I was nothing before I found you. That day you said my name, and told me you would always love me was when my life began. I loved you then, as I still do now, with all of my soul. We are perfect for each other, and we will always be together. I am a part of you, and you make me whole.
Our life together was like a blissful dream that I never wanted to end. For months I was there for you, every night when you would get home. We did all our favorite things together. We would sometimes just cuddle and talk for hours about what was on our minds. And the love we made, the passion we shared, was ecstasy in its purest form. Our souls were one, and they will always be.

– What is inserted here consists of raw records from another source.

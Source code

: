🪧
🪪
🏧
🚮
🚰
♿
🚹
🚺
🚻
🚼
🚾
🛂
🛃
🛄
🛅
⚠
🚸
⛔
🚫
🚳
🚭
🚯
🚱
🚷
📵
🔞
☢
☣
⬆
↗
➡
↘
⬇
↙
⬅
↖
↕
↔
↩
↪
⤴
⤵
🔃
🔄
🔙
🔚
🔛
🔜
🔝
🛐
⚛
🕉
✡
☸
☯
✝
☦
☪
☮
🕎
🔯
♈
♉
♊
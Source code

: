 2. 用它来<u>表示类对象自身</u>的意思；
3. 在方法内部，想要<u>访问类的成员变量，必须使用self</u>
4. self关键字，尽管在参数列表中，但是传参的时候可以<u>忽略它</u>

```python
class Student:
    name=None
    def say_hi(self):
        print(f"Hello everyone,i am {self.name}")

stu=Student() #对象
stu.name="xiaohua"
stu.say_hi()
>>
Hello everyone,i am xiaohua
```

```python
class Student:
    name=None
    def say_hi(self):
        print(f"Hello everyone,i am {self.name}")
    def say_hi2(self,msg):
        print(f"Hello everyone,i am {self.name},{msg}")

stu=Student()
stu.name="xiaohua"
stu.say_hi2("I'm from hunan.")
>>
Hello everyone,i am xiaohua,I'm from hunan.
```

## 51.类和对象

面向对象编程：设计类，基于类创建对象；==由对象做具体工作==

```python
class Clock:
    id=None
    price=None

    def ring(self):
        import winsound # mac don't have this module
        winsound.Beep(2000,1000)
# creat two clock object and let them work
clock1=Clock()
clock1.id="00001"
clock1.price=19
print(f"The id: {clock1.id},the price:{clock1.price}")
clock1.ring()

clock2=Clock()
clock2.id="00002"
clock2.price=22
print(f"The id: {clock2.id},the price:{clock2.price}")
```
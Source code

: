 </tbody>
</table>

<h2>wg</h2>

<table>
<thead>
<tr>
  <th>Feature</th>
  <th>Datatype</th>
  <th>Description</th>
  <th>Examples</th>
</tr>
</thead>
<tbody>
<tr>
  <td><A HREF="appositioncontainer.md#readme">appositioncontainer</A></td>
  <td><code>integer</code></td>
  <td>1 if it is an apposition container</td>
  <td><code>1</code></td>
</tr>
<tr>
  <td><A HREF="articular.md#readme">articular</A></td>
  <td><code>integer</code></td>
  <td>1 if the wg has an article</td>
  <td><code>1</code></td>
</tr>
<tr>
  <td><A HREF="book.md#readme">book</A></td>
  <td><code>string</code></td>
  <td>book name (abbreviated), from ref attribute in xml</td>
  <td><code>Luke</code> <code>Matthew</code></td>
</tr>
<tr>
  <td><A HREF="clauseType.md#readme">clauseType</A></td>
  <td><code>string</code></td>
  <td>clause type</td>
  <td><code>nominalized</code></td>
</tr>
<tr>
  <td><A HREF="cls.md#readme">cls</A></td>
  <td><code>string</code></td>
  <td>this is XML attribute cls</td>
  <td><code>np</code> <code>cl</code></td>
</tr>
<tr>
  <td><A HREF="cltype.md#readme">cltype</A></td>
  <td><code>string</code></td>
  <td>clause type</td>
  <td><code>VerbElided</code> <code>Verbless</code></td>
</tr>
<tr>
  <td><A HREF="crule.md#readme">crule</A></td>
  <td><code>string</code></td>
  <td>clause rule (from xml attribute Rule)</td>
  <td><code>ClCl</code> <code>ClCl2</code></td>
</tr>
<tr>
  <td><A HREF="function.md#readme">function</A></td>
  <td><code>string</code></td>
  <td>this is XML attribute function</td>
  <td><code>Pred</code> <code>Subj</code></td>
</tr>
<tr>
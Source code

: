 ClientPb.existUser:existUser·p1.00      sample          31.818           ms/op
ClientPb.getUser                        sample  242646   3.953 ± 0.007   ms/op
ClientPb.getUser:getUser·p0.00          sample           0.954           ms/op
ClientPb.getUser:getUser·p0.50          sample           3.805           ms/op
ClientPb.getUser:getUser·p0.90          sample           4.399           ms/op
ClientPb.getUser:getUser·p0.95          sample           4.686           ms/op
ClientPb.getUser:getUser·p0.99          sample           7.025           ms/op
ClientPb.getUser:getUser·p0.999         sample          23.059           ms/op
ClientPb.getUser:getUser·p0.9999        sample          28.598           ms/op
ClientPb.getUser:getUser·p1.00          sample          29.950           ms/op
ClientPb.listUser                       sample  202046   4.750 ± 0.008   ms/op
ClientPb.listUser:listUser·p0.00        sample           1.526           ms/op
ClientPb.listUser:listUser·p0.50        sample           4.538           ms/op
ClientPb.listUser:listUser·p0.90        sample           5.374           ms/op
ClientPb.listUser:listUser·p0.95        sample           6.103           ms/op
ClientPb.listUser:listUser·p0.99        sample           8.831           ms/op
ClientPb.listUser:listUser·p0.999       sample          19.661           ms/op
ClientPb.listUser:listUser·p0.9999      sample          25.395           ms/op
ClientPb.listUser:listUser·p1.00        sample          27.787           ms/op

I missed you all the time when you were out. I suppose I'm like a dog; man's best friend. At least, that's how you treated me. Oh, but that just sounds bitter of me to say, you'll have to forgive me. I waited faithfully for you to get home every night for those months we were together, even when you started coming home later. We didn't have as much time to spend together, but I understood. You were busy. I had no idea about her.
When you came home that night so inebriated, and I approached you about your growing distance from me, you told me about her. My heart stopped. I wanted to die, right there. But I loved you so much that I would do anything for you, and if you wanted her, I would let you be with her. Even though I wanted to just cease to exist right there. So I kissed you goodbye for what I thought would be the last time.
I tried to move on, I really did. But I loved you then, as I do now. I knew I was nothing without you. I couldn't even leave your apartment. I suppose no sane person would act this way, but I could never bring myself to leave your old bedroom, which was as barren as my heart since you moved in with her. I couldn't stop thinking about you, and what we had, no matter how many tears I cried. I couldn't kill the pain, no matter how much I clawed at my useless and broken skin. I couldn't die, no matter how much my heart ached. Even when I tore it out of my fucking chest...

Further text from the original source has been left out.